Sesión continua

Manuel Piñeiro

LUGO

Apagó sus llamas Lucus Augusti y el clamor popular de los lucenses y de los miles de visitantes reservó para el año que viene los renovados bríos de una nueva edición. Orozco fue un César para la implantación de este opio que el pueblo agradece porque unos días de circo también narcotizan a las masas como en la antigua Roma. Pero el día después nos devuelve a la cruda realidad de nuestros pecados.

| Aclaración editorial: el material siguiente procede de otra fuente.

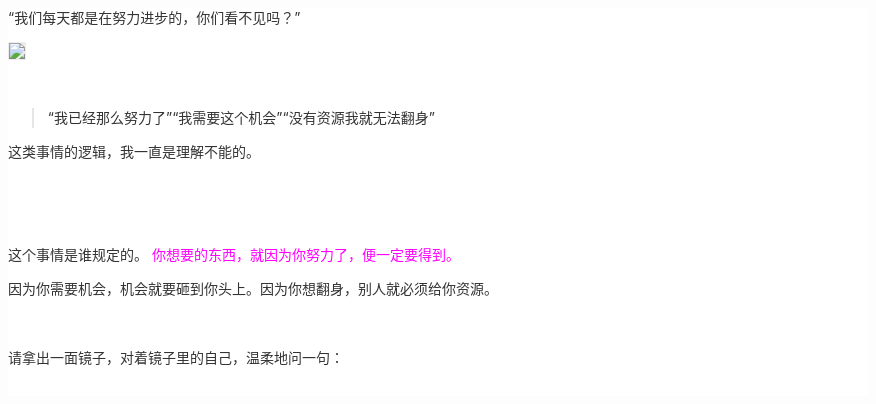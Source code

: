 <p style="margin-bottom: 10px;max-width: 100%;min-height: 1em;color: rgb(51, 51, 51);">
<span class="" style="max-width: 100%;box-sizing: border-box !important;word-wrap: break-word !important;">
          “我们每天都是在努力进步的，你们看不见吗？”
         </span>
</p>
<p style="max-width: 100%;min-height: 1em;color: rgb(51, 51, 51);">
<img class="" data-backh="1012" data-backw="556" data-before-oversubscription-url="https://mmbiz.qpic.cn/mmbiz_png/Ok4hZ0tV6r5qAphVoVKYsibpUr69uBMVmmAVKHaMkEzfTf1PeDJqbC9unaVPM9CEicy5JeYIFWrcribc394pxFkQQ/640?wx_fmt=png" data-copyright="0" data-ratio="1.584375" data-s="300,640" data-src="" data-type="png" data-w="640" src="{{ '/img/Ok4hZ0tV6r5qAphVoVKYsibpUr69uBMVmmAVKHaMkEzfTf1PeDJqbC9unaVPM9CEicy5JeYIFWrcribc394pxFkQQ.png' | prepend: site.img | replace: '//','/' }}" style="background-color: rgb(238, 237, 235);border-width: 1px;border-style: solid;border-color: rgb(238, 237, 235);background-size: 22px;background-position: center center;background-repeat: no-repeat;height: auto;box-sizing: border-box !important;word-wrap: break-word !important;width: 100%;"/>
</p>
<p line="LVk9" style="max-width: 100%;min-height: 1em;color: rgb(51, 51, 51);">
<span class="" style="max-width: 100%;box-sizing: border-box !important;word-wrap: break-word !important;">
</span>
</p>
<blockquote style="max-width: 100%;color: rgb(51, 51, 51);">
<p style="max-width: 100%;min-height: 1em;box-sizing: border-box !important;word-wrap: break-word !important;">
<span class="" style="max-width: 100%;box-sizing: border-box !important;word-wrap: break-word !important;">
           “我已经那么努力了”“我需要这个机会”“没有资源我就无法翻身”
          </span>
</p>
</blockquote>
<p style="margin-top: 10px;max-width: 100%;min-height: 1em;color: rgb(51, 51, 51);">
<span class="" style="max-width: 100%;box-sizing: border-box !important;word-wrap: break-word !important;">
          这类事情的逻辑，我一直是理解不能的。
         </span>
</p>
<p line="BwdN" style="max-width: 100%;min-height: 1em;color: rgb(51, 51, 51);">
<br style="max-width: 100%;box-sizing: border-box !important;word-wrap: break-word !important;"/>
</p>
<p line="BwdN" style="max-width: 100%;min-height: 1em;color: rgb(51, 51, 51);">
<br style="max-width: 100%;box-sizing: border-box !important;word-wrap: break-word !important;"/>
</p>
<p line="PvV3" style="max-width: 100%;min-height: 1em;color: rgb(51, 51, 51);">
<span class="" style="max-width: 100%;box-sizing: border-box !important;word-wrap: break-word !important;">
          这个事情是谁规定的。
         </span>
<span style="max-width: 100%;color: rgb(255, 0, 255);box-sizing: border-box !important;word-wrap: break-word !important;">
          你想要的东西，就因为你努力了，便一定要得到。
         </span>
</p>
<p line="EaeS" style="max-width: 100%;min-height: 1em;color: rgb(51, 51, 51);">
<span class="" style="max-width: 100%;box-sizing: border-box !important;word-wrap: break-word !important;">
          因为你需要机会，机会就要砸到你头上。因为你想翻身，别人就必须给你资源。
         </span>
</p>
<p line="jaLW" style="max-width: 100%;min-height: 1em;color: rgb(51, 51, 51);">
<br style="max-width: 100%;box-sizing: border-box !important;word-wrap: break-word !important;"/>
</p>
<p line="C37o" style="max-width: 100%;min-height: 1em;color: rgb(51, 51, 51);">
<span class="" style="max-width: 100%;box-sizing: border-box !important;word-wrap: break-word !important;">
          请拿出一面镜子，对着镜子里的自己，温柔地问一句：
         </span>
</p>
<p line="vgKm" style="max-width: 100%;min-height: 1em;color: rgb(51, 51, 51);">
<span style="max-width: 100%;color: rgb(190, 26, 29);font-size: 18px;box-sizing: border-box !important;word-wrap: break-word !important;">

La Policía Local se siente respaldada por una nueva sentencia favorable, que el regidor municipal se apresura a calificar de un «defecto formal en el procedimiento porque el concejal que firmó la orden no era la persona autorizada, sino el propio Alcalde». O sea, que ni siquiera el inquilino del Concello escapa al surrealismo administrativo, incluidos los servicios jurídicos correspondientes. Un caso más de ineptitud manifiesta de nuestros gobernantes. Y un capítulo más del conflicto permanente entre el Alcalde y la Policía Local, cada vez más alejada de sus deberes más elementales. A pesar de todo, los lucenses pagamos nuestros impuestos con el doloroso plus de la ausencia de servicios básicos imprescindibles.

Otro aviso a navegantes: la Fiscalía Superior de Galicia le envía un escrito al fiscal jefe de Lugo para la apertura de las oportunas diligencias sobre un posible atentado al patrimonio de la ciudad como respuesta a la reclamación de la asociación de las cuestas del parque.

También permanece de máxima actualidad el caso Carioca, tan rico en burdeles como en presuntos policías implicados. En este circo romano nos siguen creciendo los enanos. Somos cien mil habitantes, pero da la sensación que los procesos judiciales en marcha van a exigir un aumento de la plantilla para estos menesteres. Aquí, el circo lucense ofrece sesión continua.